Exercise requirements »
Your answer should be every line of the records that contains the word "basati", copied as it stands.

Stored data entries »

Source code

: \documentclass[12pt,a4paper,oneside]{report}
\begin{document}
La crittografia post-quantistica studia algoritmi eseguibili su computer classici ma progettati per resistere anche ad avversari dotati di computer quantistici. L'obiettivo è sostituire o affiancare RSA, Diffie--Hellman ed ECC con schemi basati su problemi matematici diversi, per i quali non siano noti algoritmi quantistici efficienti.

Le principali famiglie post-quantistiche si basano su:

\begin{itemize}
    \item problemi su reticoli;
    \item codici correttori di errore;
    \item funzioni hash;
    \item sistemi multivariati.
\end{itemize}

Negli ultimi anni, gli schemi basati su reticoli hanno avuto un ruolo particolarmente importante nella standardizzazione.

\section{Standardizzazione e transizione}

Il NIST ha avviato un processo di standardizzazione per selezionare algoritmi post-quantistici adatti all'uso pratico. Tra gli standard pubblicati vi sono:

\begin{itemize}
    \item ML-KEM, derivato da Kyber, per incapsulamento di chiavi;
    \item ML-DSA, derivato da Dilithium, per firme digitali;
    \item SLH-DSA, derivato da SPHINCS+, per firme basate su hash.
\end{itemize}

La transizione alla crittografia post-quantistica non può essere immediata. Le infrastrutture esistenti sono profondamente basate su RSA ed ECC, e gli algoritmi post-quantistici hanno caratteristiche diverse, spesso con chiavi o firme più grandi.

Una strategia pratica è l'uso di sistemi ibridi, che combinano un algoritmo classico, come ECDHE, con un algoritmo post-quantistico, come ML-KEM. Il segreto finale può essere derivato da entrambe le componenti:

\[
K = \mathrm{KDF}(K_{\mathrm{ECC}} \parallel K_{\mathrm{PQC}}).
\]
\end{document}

...

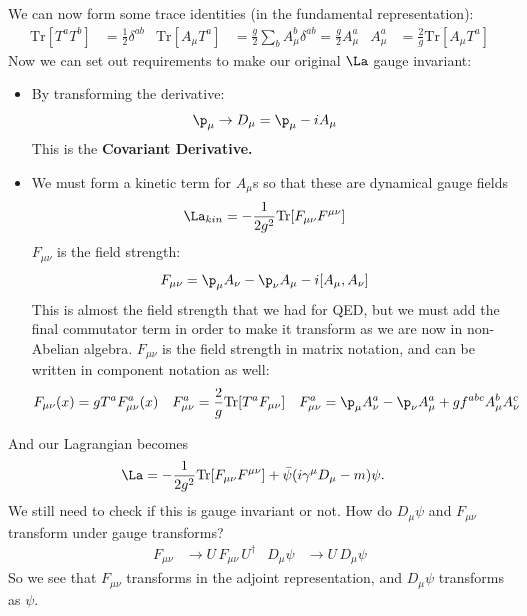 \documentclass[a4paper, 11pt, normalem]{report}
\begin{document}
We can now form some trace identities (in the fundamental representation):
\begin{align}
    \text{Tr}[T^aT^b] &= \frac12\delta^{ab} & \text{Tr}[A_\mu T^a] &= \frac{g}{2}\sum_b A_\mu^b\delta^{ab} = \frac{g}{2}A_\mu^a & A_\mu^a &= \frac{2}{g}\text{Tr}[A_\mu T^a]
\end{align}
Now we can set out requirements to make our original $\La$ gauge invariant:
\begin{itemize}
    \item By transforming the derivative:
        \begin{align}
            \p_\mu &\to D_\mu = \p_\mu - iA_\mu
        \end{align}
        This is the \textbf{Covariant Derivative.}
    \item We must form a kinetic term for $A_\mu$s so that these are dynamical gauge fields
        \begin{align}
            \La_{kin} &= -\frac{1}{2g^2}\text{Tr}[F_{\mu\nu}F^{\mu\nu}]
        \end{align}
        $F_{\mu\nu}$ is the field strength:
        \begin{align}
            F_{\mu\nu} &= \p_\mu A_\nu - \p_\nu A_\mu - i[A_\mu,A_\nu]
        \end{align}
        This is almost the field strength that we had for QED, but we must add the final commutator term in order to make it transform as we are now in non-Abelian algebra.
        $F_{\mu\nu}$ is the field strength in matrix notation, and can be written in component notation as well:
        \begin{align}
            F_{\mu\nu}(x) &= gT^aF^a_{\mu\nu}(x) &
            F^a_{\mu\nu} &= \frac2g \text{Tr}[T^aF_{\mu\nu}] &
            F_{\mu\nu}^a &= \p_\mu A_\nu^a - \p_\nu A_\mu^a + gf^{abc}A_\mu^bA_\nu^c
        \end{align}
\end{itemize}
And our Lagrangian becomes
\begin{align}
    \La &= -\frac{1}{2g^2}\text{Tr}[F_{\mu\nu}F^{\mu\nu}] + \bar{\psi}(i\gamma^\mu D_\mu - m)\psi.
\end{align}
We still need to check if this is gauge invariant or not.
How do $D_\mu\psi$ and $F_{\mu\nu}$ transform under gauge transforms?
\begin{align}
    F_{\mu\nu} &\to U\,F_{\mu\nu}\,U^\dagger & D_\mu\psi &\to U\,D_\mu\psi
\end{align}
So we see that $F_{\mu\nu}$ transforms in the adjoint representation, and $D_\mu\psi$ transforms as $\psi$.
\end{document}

Task answer »
La crittografia post-quantistica studia algoritmi eseguibili su computer classici ma progettati per resistere anche ad avversari dotati di computer quantistici. L'obiettivo è sostituire o affiancare RSA, Diffie--Hellman ed ECC con schemi basati su problemi matematici diversi, per i quali non siano noti algoritmi quantistici efficienti.
Negli ultimi anni, gli schemi basati su reticoli hanno avuto un ruolo particolarmente importante nella standardizzazione.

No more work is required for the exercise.